▶ _PROBLEM_
Your answer should hold every line of the records below that contains the string "effects".

▶ _INPUT FOR THIS TASK_
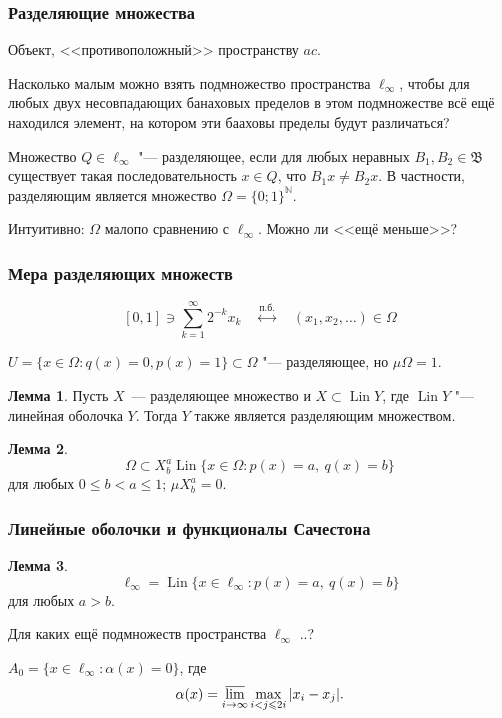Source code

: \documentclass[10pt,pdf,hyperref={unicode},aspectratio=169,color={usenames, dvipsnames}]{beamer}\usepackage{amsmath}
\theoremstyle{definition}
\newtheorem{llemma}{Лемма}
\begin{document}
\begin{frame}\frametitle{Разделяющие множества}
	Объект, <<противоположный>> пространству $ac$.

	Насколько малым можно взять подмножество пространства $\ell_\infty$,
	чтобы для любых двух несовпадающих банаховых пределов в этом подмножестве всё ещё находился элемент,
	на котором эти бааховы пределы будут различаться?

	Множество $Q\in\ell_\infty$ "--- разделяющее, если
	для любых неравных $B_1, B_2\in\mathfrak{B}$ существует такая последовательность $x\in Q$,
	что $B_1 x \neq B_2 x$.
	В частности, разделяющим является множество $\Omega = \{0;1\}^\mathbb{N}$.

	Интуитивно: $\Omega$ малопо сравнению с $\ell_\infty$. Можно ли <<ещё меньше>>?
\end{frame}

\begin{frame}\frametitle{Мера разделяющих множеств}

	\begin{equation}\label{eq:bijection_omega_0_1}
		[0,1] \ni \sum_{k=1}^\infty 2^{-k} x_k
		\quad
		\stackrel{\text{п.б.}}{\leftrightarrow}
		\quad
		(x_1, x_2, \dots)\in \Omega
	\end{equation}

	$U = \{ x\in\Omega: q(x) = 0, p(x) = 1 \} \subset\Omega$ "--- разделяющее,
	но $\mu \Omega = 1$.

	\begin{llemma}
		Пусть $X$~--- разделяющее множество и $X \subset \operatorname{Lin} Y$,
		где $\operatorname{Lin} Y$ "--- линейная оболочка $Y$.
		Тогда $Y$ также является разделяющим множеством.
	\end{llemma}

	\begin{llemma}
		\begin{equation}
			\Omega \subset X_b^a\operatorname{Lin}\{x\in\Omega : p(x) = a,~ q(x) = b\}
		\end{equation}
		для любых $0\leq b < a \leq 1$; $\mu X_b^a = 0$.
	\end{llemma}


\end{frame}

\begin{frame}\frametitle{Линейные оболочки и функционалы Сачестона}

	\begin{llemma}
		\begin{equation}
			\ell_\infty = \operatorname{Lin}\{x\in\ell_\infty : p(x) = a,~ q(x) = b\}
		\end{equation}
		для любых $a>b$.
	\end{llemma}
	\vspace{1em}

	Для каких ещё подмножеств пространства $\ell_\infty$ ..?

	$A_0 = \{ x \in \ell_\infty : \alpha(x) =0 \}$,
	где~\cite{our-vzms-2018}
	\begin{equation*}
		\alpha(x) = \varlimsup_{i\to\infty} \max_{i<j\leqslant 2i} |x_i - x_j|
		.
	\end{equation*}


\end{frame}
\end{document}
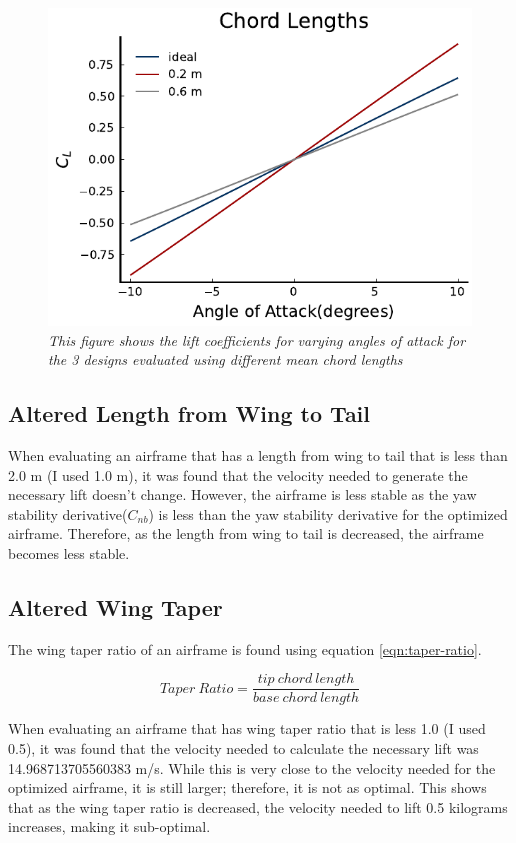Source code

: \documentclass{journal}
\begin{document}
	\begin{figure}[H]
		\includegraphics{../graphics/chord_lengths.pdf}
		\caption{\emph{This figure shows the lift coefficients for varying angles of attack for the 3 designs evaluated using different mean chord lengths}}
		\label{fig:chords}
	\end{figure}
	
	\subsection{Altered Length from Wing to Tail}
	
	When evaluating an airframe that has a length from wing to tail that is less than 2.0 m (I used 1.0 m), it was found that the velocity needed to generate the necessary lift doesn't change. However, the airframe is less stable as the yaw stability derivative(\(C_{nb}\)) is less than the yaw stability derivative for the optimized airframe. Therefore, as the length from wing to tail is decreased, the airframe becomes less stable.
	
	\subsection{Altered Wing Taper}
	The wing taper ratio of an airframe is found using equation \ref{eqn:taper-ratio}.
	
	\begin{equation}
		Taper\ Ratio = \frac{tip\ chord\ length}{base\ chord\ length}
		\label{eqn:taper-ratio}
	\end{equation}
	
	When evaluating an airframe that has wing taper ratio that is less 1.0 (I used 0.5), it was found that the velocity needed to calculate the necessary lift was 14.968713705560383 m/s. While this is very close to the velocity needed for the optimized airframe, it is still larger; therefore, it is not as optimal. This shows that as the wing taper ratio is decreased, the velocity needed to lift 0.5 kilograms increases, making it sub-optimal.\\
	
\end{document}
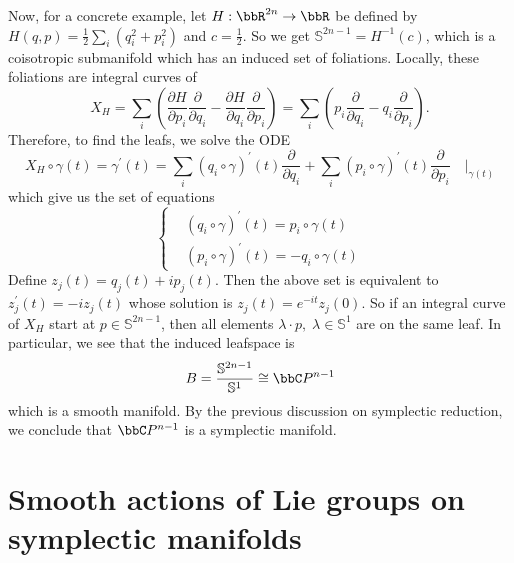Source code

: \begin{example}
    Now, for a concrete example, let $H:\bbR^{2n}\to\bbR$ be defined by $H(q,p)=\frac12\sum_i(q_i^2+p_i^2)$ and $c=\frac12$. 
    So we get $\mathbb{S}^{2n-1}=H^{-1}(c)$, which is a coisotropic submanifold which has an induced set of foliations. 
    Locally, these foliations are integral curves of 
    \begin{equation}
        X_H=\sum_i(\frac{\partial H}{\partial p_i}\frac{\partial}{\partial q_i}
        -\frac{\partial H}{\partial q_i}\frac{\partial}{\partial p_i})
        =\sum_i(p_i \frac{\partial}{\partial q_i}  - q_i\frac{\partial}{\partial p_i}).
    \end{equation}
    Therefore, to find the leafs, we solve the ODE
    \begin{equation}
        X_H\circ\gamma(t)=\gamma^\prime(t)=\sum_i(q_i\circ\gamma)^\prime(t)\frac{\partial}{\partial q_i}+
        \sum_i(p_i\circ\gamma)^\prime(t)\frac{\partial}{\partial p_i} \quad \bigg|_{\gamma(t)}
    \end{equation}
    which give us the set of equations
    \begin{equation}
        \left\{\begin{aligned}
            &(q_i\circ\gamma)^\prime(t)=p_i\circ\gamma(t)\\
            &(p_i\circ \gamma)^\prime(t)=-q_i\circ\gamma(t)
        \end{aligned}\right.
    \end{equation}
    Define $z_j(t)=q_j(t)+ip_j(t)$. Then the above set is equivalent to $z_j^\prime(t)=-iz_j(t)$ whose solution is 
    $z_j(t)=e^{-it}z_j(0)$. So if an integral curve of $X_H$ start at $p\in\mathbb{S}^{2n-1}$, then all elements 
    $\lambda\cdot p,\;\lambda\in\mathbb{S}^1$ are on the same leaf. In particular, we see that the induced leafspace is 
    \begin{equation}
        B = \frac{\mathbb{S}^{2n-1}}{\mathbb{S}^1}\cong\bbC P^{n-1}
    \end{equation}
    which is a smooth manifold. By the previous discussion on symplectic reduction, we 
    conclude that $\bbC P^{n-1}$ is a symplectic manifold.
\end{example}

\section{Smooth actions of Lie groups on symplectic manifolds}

...

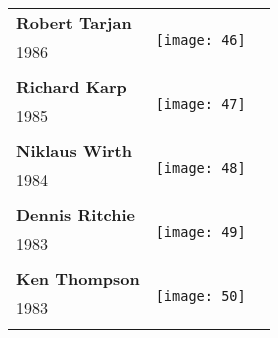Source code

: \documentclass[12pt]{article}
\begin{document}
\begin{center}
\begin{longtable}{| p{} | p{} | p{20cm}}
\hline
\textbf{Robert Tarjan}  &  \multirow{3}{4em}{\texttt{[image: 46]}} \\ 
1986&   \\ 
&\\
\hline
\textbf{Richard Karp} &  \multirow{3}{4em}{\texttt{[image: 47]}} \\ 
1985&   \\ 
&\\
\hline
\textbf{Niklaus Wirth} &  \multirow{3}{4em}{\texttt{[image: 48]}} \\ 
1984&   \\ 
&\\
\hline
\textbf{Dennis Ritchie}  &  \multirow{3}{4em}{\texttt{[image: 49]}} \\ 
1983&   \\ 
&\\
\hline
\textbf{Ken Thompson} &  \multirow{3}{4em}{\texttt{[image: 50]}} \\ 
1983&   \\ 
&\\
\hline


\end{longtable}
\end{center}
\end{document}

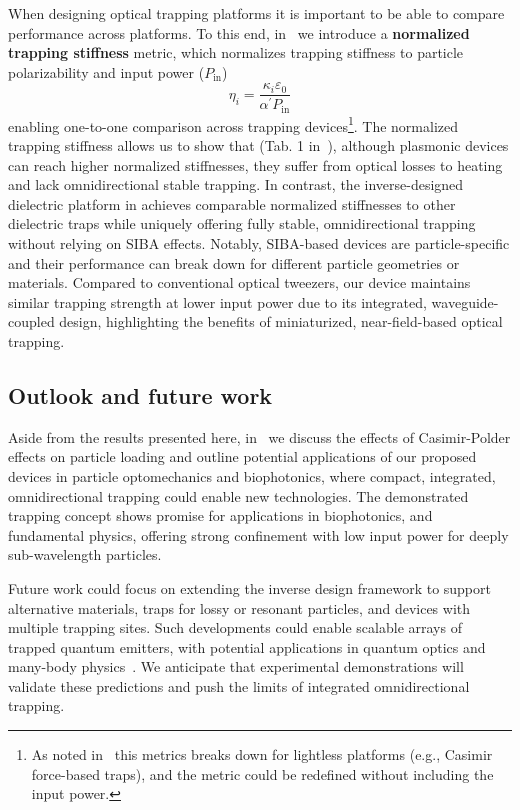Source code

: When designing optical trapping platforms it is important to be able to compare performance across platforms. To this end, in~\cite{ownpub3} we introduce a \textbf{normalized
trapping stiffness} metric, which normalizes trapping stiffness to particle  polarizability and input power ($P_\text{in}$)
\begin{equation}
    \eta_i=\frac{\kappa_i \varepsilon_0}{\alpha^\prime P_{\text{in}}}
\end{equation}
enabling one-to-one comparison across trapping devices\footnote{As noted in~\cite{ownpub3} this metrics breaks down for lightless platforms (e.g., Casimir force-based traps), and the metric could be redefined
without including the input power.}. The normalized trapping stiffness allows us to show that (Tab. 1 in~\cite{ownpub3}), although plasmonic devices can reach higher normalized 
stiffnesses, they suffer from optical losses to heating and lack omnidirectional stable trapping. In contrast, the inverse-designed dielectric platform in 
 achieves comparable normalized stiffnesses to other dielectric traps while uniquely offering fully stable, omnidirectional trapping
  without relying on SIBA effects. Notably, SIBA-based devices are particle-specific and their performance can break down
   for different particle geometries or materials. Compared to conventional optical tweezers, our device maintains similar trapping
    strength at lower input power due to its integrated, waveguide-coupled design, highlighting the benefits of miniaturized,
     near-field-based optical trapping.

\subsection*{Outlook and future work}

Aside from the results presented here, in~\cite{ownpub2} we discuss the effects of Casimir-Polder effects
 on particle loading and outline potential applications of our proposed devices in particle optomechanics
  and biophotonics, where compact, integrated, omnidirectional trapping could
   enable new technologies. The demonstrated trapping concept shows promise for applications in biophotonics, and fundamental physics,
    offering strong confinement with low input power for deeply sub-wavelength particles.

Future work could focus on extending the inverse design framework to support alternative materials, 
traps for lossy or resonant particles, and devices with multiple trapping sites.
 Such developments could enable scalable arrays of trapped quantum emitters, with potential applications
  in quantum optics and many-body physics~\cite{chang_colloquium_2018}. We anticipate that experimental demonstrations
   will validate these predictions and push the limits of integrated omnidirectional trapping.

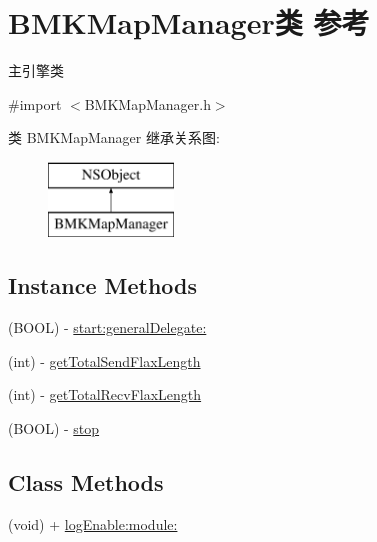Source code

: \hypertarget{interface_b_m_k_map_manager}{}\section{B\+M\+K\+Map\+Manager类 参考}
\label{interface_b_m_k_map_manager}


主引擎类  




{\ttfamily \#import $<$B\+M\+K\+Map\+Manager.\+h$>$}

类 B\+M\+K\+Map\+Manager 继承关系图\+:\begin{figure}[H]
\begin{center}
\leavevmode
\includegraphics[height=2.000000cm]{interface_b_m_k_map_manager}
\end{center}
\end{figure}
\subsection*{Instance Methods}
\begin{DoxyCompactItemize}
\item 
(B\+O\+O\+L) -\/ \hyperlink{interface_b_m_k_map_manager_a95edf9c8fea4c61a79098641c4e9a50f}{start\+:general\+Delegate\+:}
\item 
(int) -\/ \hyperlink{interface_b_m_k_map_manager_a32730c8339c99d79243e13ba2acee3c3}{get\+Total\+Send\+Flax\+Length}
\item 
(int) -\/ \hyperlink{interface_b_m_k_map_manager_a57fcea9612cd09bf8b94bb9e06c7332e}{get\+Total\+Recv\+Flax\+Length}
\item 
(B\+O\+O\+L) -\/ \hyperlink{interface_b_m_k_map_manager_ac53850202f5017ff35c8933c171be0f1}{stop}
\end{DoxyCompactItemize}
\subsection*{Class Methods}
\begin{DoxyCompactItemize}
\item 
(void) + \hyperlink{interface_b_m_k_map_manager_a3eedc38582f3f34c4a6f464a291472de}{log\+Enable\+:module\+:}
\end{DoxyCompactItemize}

▶ _TASK RESULT_
  without relying on SIBA effects. Notably, SIBA-based devices are particle-specific and their performance can break down
Aside from the results presented here, in~\cite{ownpub2} we discuss the effects of Casimir-Polder effects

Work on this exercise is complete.